- Founded: 1997
- Founder: Robert Curcio, Cindy Roché
- Genre: Electronic, hip hop
- Country of origin: U.S.
- Location: Los Angeles, California
- Official website: www.mushrecords.com

= Mush Records =

American independent record label

Mush Records is an American independent record label. It was founded by Robert Curcio and Cindy Roché in 1997.

==History==
Originally known as Dirty Loop Music, Mush Records started out as a recording studio in Cincinnati, Ohio, with the label formed as an outlet to release music that was being made in the studio. Since then, Mush Records has been located in San Francisco, Chicago, and New York, and has now settled in Los Angeles. Primarily an electronic music label, Mush Records puts out a wide range of music within the genre, including "electronic instrumental, underground hip hop, downtempo, abstract hip-hop, experimental, indie rock, jazz-based grooves, turntablist compositions, electronic pop, and saturated folk." The label operates an online store to facilitate direct sales of Mush Records releases and merchandise.
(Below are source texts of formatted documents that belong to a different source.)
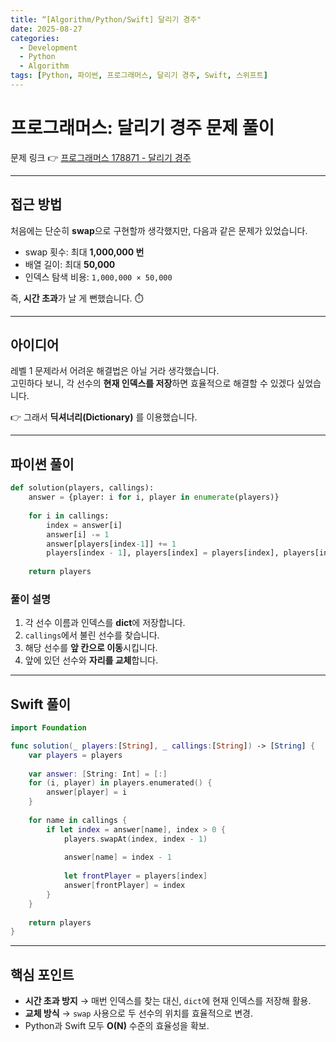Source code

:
 ```yaml
---
title: “[Algorithm/Python/Swift] 달리기 경주" 
date: 2025-08-27
categories: 
  - Development
  - Python
  - Algorithm
tags: [Python, 파이썬, 프로그래머스, 달리기 경주, Swift, 스위프트]
---
```


# 프로그래머스: 달리기 경주 문제 풀이

문제 링크 👉 [프로그래머스 178871 - 달리기 경주](https://school.programmers.co.kr/learn/courses/30/lessons/178871)

---

## 접근 방법

처음에는 단순히 **swap**으로 구현할까 생각했지만, 다음과 같은 문제가 있었습니다.

- swap 횟수: 최대 **1,000,000 번**
- 배열 길이: 최대 **50,000**
- 인덱스 탐색 비용: `1,000,000 × 50,000`

즉, **시간 초과**가 날 게 뻔했습니다. ⏱️

---

## 아이디어

레벨 1 문제라서 어려운 해결법은 아닐 거라 생각했습니다.  
고민하다 보니, 각 선수의 **현재 인덱스를 저장**하면 효율적으로 해결할 수 있겠다 싶었습니다.  

👉 그래서 **딕셔너리(Dictionary)** 를 이용했습니다.

---

## 파이썬 풀이

```python
def solution(players, callings):
    answer = {player: i for i, player in enumerate(players)}
    
    for i in callings:
        index = answer[i]
        answer[i] -= 1
        answer[players[index-1]] += 1
        players[index - 1], players[index] = players[index], players[index-1]
        
    return players
```

### 풀이 설명
1. 각 선수 이름과 인덱스를 **dict**에 저장합니다.  
2. `callings`에서 불린 선수를 찾습니다.  
3. 해당 선수를 **앞 칸으로 이동**시킵니다.  
4. 앞에 있던 선수와 **자리를 교체**합니다.  

---

## Swift 풀이

```swift
import Foundation

func solution(_ players:[String], _ callings:[String]) -> [String] {
    var players = players
    
    var answer: [String: Int] = [:]
    for (i, player) in players.enumerated() {
        answer[player] = i
    }
    
    for name in callings {
        if let index = answer[name], index > 0 {
            players.swapAt(index, index - 1)
            
            answer[name] = index - 1
            
            let frontPlayer = players[index] 
            answer[frontPlayer] = index
        }
    }
    
    return players
}
```

---

## 핵심 포인트

- **시간 초과 방지** → 매번 인덱스를 찾는 대신, `dict`에 현재 인덱스를 저장해 활용.  
- **교체 방식** → `swap` 사용으로 두 선수의 위치를 효율적으로 변경.  
- Python과 Swift 모두 **O(N)** 수준의 효율성을 확보.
Mush Records' first release was Boom Bip & DJ Osiris' Low End Sequence EP in 1998, with the first album release Boom Bip & Dose One's Circle in 2000. This was followed the same year by the Ropeladder 12 compilation, featuring contributions from many artists from the Anticon roster.

In 2003, Mush Records sponsored a tour which included its roster artists Busdriver, Radioinactive, Daedelus, Awol One, AntiMC and others.